What he’s not is in Canton. And what he wasn’t was on the Hall’s radar.
“This is very meaningful,” Young said.
It’s very deserving, too. Because Bryant Young was one of the best defensive tackles of his era, and you don’t need me to remind you. Just look at the 1990s’ all-decade roster. There are four defensive tackles listed. Cortez Kennedy and John Randle are the starters, with Warren Sapp and Bryant Young second-team choices.
All but Young are in the Pro Football Hall of Fame.
“I don’t pound my chest at all,” said Young, “but I really feel I deserve to be among the greats that came before me.”
He’s not alone. NFL historian John Turney of Pro Football Journal thinks he deserves to be among them, too. Turney studies film, videotape and reams of statistics, and the conclusion he draws is that Bryant Young was in the same stratosphere as Randle and Sapp, also named a first-team choice for the 2000s’ all-decade team.
“Bryant Young played left defensive tackle,” Turney said, “so he had to play both the three-and-the-one techniques, depending on where the tight end and the call were; whereas guys like John Randle and Warren Sapp were always a three-technique, so they didn’t have the responsibility that Bryant Young did.”
Nor the results. Turney points out that during Young’s career, the 49ers ranked fourth in rushing yards allowed and fourth in yards per carry. Furthermore, he mentions how effective Young was as a pass rusher, with almost as many sacks (89.5) as Sapp (96.5) and more run stuffs (76) than Sapp (65-1/2) or Randle (44).
“Bryant Young really was a Mean Joe Greene/Merlin Olsen type,” said Turney. “A two-way tackle making big plays versus the run and the pass.”
Greene and Olsen were first-ballot choices. So was Sapp. We’re just getting to know Bryant Young. Yet when I mentioned Turney’s comparisons – particularly vs. Sapp – he didn’t flinch. In fact, he seconded the motion.
“I would agree with that,” Young said. “That’s not to take anything away from him (Sapp). He did some really, really good things on the field and got recognized for it. I’m just excited that I’m in this phase of it now, and people can understand my side of the story … and realize that I am deserving of this position.”
People in and around the 49ers understood his side of the story for years, with the Eshmont award as proof. It’s the most coveted of the team’s honors, given annually to the player who best exemplifies “the inspirational and courageous” play of Eshmont, a member of the original 1946 49ers who died in 1957.
Several players have won it twice – Hall-of-Famers Jimmy Johnson, Joe Montana, Jerry Rice and Steve Young, for instance.

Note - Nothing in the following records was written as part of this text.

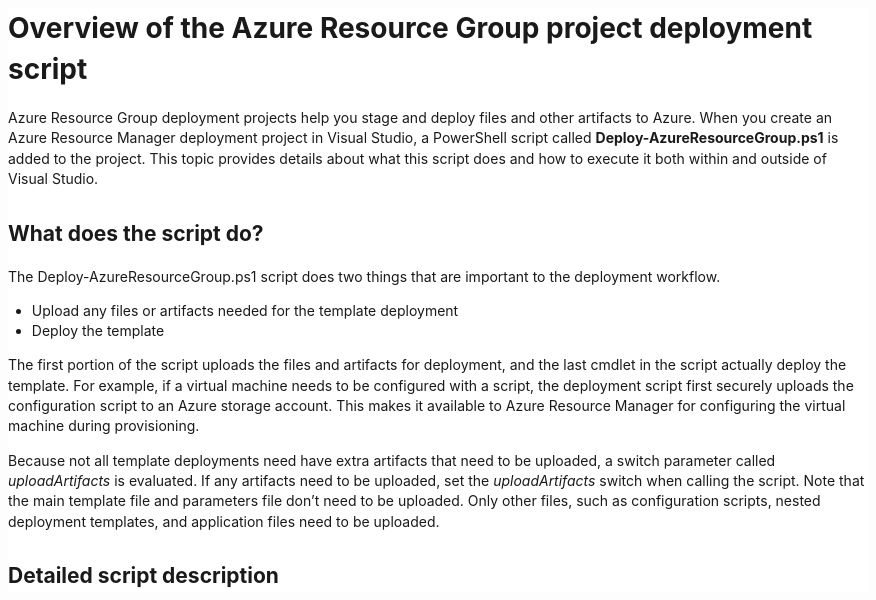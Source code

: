<properties
    pageTitle="Overview of the Azure Resource Group project deployment script  | Microsoft Azure"
    description="Describes how the PowerShell script in the Azure Resource Group deployment project works."
    services="visual-studio-online"
    documentationCenter="na"
    authors="tfitzmac"
    manager="timlt"
    editor="" />

 <tags
    ms.service="azure-resource-manager"
    ms.devlang="multiple"
    ms.topic="article"
    ms.tgt_pltfrm="na"
    ms.workload="na"
    ms.date="07/26/2016"
    ms.author="tomfitz" />

# <a name="overview-of-the-azure-resource-group-project-deployment-script"></a>Overview of the Azure Resource Group project deployment script

Azure Resource Group deployment projects help you stage and deploy files and other artifacts to Azure. When you create an Azure Resource Manager deployment project in Visual Studio, a PowerShell script called **Deploy-AzureResourceGroup.ps1** is added to the project. This topic provides details about what this script does and how to execute it both within and outside of Visual Studio.

## <a name="what-does-the-script-do"></a>What does the script do?

The Deploy-AzureResourceGroup.ps1 script does two things that are important to the deployment workflow.

- Upload any files or artifacts needed for the template deployment
- Deploy the template

The first portion of the script uploads the files and artifacts for deployment, and the last cmdlet in the script actually deploy the template. For example, if a virtual machine needs to be configured with a script, the deployment script first securely uploads the configuration script to an Azure storage account. This makes it available to Azure Resource Manager for configuring the virtual machine during provisioning.

Because not all template deployments need have extra artifacts that need to be uploaded, a switch parameter called *uploadArtifacts* is evaluated. If any artifacts need to be uploaded, set the *uploadArtifacts* switch when calling the script. Note that the main template file and parameters file don’t need to be uploaded. Only other files, such as configuration scripts, nested deployment templates, and application files need to be uploaded.

## <a name="detailed-script-description"></a>Detailed script description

But only one won it more since the award was created in 1957.
That would be Bryant Young. Eight times.
“I’m floored by that,” he said. “All I did was my due diligence and I played the way it describes the recipient as he should be. I think you have to really look at what that award really stands for. It’s not a popular award. It goes beyond that. It’s the grittiness of preparedness … the work behind the scenes … the work on the field … and the practice.
“And then it’s how you play the game, how you represent it and how you inspire. Sometimes the sexy plays are not going to be the thing that jump out at people. It’s the grittiness of the job that you do that inspires others.”
There was nothing sexy about Bryant Young’s play. It was professional. It was efficient. And it was complete. He defended the run. He rushed the passer. And he bottled up the inside, freeing teammates to make plays.
He wasn’t flamboyant like Sapp or Randle, and that probably cost him some attention. He wasn’t a sound bite waiting to happen, either, and that may have hurt him, too. All I know is that Bryant Young was one of the classiest, hardest working and most responsible, talented and courageous individuals I covered in over 30 years following the NFL.
Maybe you remember a lower leg injury he suffered in a Monday Night defeat of the New York Giants in 1998. I do. It was horrific, with Young fracturing both bones in his lower right leg when teammate Ken Norton inadvertently slammed his helmet into Young’s shin. It was a career-threatening injury, with a metal rod inserted into Young’s tibia, and there was no guarantee that Young would … or could … play again.
But he did, returning in 1999 to produce 77 tackles (including 19 for losses), 11 sacks and one safety to be named the league’s Comeback Player of the Year. Now, over two decades later, he’s on the cusp of his greatest achievement yet.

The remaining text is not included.